The police then fired teargas shells very close to the hospital emergency entrance. Terrified, people ran into the hospital corridors, choking with tears induced by the teargas that now filled the entrance. The body was taken away by the young man’s relatives and hidden from the policemen. The volunteers, who were trying to help the injured, also ran in the commotion following the teargas explosions. A few of them were injured in the melee. Women inside the hospital were wailing, many of them beating their chests. “Ha Kudayo, marek ha!” (Oh God, they are killing us!) an inconsolable woman cried, raising her arms in the air. “Kaeta jawan maerik” (How many youth they have killed!)
Writing on the wall
Earlier that afternoon, we had travelled in an ambulance to drop a patient in south Kashmir’s Pulwama district. On the way, while passing through lush green rice fields and ripening apple orchids, we could sense an enforced silence on the roads littered with stones and road blocks. Posters with messages like ‘Burhan Zindabad’ and ‘Burhan abhi zinda hai’ (Burhan is still alive) could be seen hung across electrical poles on the main roads.
One of the flex banners on a main road in a Pulwama village had a montage of Burhan Wani photos with a message written in capital letters: “NO SOLUTION. ONLY GUN SOLUTION, ONLY GUN SOLUTION”. The roads leading to Pulwama were covered in graffiti, in white capital letters: “GO INDIA GO BACK”. Even the shutters of closed shops had defiant messages painted over them. “I FEAR NO BULLETS” was painted in red on the shutters of a shop in Pulwama. A few kilometers ahead, the shutters of a few closed shops had a counter message – “We love Army” – painted in black over the earlier message of “We love freedom”.
The police, CRPF and other paramilitary forces were stationed on all major roads and crossings leading to the district. They looked exhausted, having failed to quell public protests and keep people away from the streets for more than three weeks now. Many policemen could be seen sleeping on pavements, lying on the roadside after enforcing yet another day of curfew. They looked as if they hadn’t slept in days, worn down by their battle against protesters.

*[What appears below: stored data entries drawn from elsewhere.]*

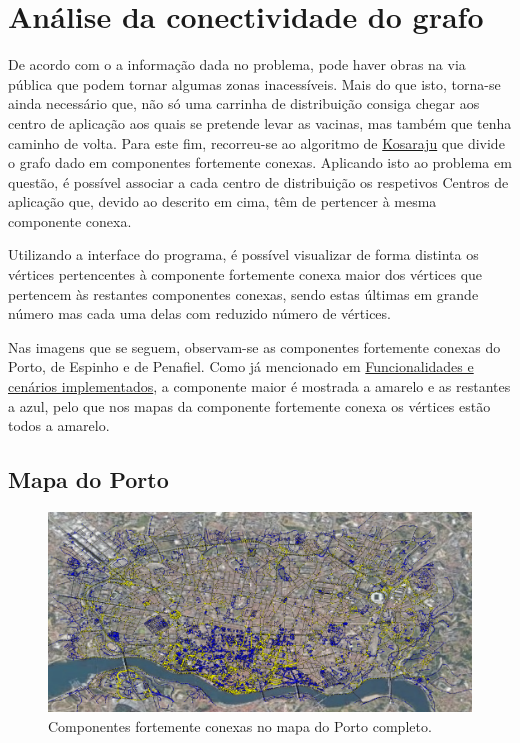 \documentclass[12pt,a4paper]{report}
\begin{document}
\chapter{Análise da conectividade do grafo}
De acordo com o a informação dada no problema, pode haver obras na via pública que podem tornar algumas zonas inacessíveis.
Mais do que isto, torna-se ainda necessário que, não só uma carrinha de distribuição consiga chegar aos centro de
aplicação aos quais se pretende levar as vacinas, mas também que tenha caminho de volta. Para este fim, recorreu-se
ao algoritmo de \hyperref[algo:kosaraju]{Kosaraju} que divide o grafo dado em componentes fortemente conexas.
Aplicando isto ao problema em questão, é possível associar a cada centro de distribuição os respetivos Centros 
de aplicação que, devido ao descrito em cima, têm de pertencer à mesma componente conexa. \par

Utilizando a interface do programa, é possível visualizar de forma distinta os vértices pertencentes à
componente fortemente conexa maior dos vértices que pertencem às restantes componentes conexas, sendo estas últimas em grande número
mas cada uma delas com reduzido número de vértices. \par
Nas imagens que se seguem, observam-se as componentes fortemente conexas do Porto, de Espinho e de Penafiel. Como já mencionado 
em \hyperref[func]{Funcionalidades e cenários implementados}, a componente maior é mostrada a amarelo e as restantes a azul, pelo que
nos mapas da componente fortemente conexa os vértices estão todos a amarelo.


\section{Mapa do Porto}

\begin{figure}[H]
	\includegraphics[width=1.0\textwidth]{./imgs/scc/portoSCC.png}
	\centering
	\caption{Componentes fortemente conexas no mapa do Porto completo.}
\end{figure}
\end{document}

While going home that day, I came across about 100 people of all age groups, including women, who had assembled for a peaceful protest. They lit up the evening with candles of protest. They also shouted slogans of freedom. Soon after, the police came and charged at them with batons, firing teargas shells to disperse the assembly. People ran for their lives, disappearing into the inner lanes, away from the main road. The candles were left abandoned on the roadside, some of them trampled upon, others still flickering.
Walking closer to my home, I could hear protest slogans blaring from neighbourhood mosques while, in between, more teargas shells exploded in the distance. The protests stretched into the night in other parts of the city as well.
As I stepped inside my home, sad, exhausted and overwhelmed with emotions, I saw a news ticker running at the bottom of a news channel: “Centre tells Supreme Court: Situation under control in Kashmir”. It was followed by another brief news ticker: “3 killed, over 100 injured in Kashmir”. Bloody Friday had come to an end.